Of course there’s absolutely nothing to stop other languages from following suit, so it seems to me like community culture is the deciding factor.
Massive monolithic frameworks like Ruby on Rails tend to not take hold in the node.js community mindshare, I think due in part to this “tiny module aesthetic”, and it’s all the better for it. It seems to me that monolithic frameworks like Rails don’t have a clear notion of what does not belong in Rails, and so they tend to expand indefinitely to include everything an application could need. This leads to people trying to assert that Rails is the best solution for all problems, and having a cooling effect on innovation within the web application space in the Ruby community.
The tiny module aesthetic also leads to an ecosystem of extreme re-use. When a package doesn’t do more than is absolutely necessary, it’s very easy to understand and to integrate into other applications.

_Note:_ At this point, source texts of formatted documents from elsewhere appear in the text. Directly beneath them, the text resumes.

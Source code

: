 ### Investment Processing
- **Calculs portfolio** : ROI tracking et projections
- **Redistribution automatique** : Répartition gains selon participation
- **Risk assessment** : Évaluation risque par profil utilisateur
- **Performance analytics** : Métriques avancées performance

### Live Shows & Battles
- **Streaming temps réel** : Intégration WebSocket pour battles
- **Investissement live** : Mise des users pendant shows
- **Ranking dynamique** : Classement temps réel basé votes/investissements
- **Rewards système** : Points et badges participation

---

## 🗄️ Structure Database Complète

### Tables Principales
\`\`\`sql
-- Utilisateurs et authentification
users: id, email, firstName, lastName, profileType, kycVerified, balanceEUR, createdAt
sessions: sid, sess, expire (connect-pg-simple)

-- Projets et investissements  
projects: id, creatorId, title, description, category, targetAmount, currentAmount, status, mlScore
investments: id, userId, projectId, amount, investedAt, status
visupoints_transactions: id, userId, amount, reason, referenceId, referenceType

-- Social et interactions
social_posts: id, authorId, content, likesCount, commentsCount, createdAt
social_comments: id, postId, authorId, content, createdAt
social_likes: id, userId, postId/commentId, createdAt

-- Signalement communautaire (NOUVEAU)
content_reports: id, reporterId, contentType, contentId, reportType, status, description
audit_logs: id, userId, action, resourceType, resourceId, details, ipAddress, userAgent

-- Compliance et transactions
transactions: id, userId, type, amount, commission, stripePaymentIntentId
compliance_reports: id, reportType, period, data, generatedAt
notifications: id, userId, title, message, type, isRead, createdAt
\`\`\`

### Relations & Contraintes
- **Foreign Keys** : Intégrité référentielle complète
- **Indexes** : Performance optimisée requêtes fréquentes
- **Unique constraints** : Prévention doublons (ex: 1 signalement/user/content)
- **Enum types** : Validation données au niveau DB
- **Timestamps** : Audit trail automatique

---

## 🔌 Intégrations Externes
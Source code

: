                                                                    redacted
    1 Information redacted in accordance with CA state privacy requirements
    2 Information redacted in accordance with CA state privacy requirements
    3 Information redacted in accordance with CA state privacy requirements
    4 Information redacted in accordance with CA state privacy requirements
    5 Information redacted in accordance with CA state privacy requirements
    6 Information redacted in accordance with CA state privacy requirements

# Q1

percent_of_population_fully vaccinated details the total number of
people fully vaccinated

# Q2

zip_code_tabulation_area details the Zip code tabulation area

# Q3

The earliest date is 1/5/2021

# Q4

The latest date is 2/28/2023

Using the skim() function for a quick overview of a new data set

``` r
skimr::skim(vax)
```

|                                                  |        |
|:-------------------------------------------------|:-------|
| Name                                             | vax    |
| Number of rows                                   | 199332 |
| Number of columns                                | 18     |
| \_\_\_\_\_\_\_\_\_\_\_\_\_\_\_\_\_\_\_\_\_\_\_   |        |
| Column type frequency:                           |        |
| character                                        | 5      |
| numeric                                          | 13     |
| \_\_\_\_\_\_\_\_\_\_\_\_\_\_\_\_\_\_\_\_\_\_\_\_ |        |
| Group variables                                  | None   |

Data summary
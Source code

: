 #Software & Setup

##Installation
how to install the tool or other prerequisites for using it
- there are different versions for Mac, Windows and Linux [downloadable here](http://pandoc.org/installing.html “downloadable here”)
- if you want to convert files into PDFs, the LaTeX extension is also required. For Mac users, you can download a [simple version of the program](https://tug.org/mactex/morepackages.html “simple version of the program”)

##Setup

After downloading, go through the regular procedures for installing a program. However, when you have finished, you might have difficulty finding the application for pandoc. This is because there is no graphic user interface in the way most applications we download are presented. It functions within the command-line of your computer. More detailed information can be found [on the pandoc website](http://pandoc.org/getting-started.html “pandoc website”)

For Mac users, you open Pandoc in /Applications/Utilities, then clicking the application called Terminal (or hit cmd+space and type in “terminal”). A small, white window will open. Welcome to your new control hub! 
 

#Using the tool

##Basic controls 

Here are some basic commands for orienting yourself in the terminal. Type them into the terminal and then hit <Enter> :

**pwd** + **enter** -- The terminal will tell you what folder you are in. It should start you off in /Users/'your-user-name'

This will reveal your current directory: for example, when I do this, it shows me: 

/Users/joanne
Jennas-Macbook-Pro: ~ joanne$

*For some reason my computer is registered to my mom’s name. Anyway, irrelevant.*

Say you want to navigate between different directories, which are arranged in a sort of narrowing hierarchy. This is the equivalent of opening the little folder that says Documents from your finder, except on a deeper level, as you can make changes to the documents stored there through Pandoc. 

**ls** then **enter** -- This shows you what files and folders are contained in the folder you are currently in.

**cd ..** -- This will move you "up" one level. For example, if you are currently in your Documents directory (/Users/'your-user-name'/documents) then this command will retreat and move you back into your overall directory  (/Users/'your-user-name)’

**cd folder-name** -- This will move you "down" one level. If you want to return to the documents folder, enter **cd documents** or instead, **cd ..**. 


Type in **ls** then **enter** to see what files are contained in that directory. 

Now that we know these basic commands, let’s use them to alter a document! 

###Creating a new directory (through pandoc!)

Conversely, while massive monolithic frameworks tend to appear in a lot of end-user applications, they rarely never end up being dependencies in other packages themselves. It seems unfortunate to me that so much great software should be so difficult to re-use.
To be honest, few things are more boring to me in software development than version control, and I find the complexity of git to be a bit silly and mostly unnecessary for me, but I’ve never heard of a node.js developer that doesn’t use it, and there’s huge value in that kind of monoculture. It means that they all speak with a common language and there’s no impedance when you want to contribute to someone else’s projects.
Github.com has a similar effect in lowering the barriers for cross-pollination between developers. I’ve only very rarely seen a node.js project that wasn’t on github. This means I immediately know exactly where to find source code if I want to contribute.
The pluses and minuses of a github monoculture go far beyond this, but there’s probably enough fodder there for an entirely different post.
Node.js packages tend to use extremely permissive licensing like MIT and BSD licensing. In fact, the default license for a package created by
npm init is BSD. I think this is another sign of the times.
Very few people care anymore if someone else forks and doesn’t contribute back. There’s very little to gain in not contributing back anyway because of the cost of maintaining your own fork.
This is important because no one wants to have to deal with dependencies that make them think about legal repercussions, or give them extra responsibilities. Licenses like the GPL end up having a cooling effect on software-reuse for this exact reason.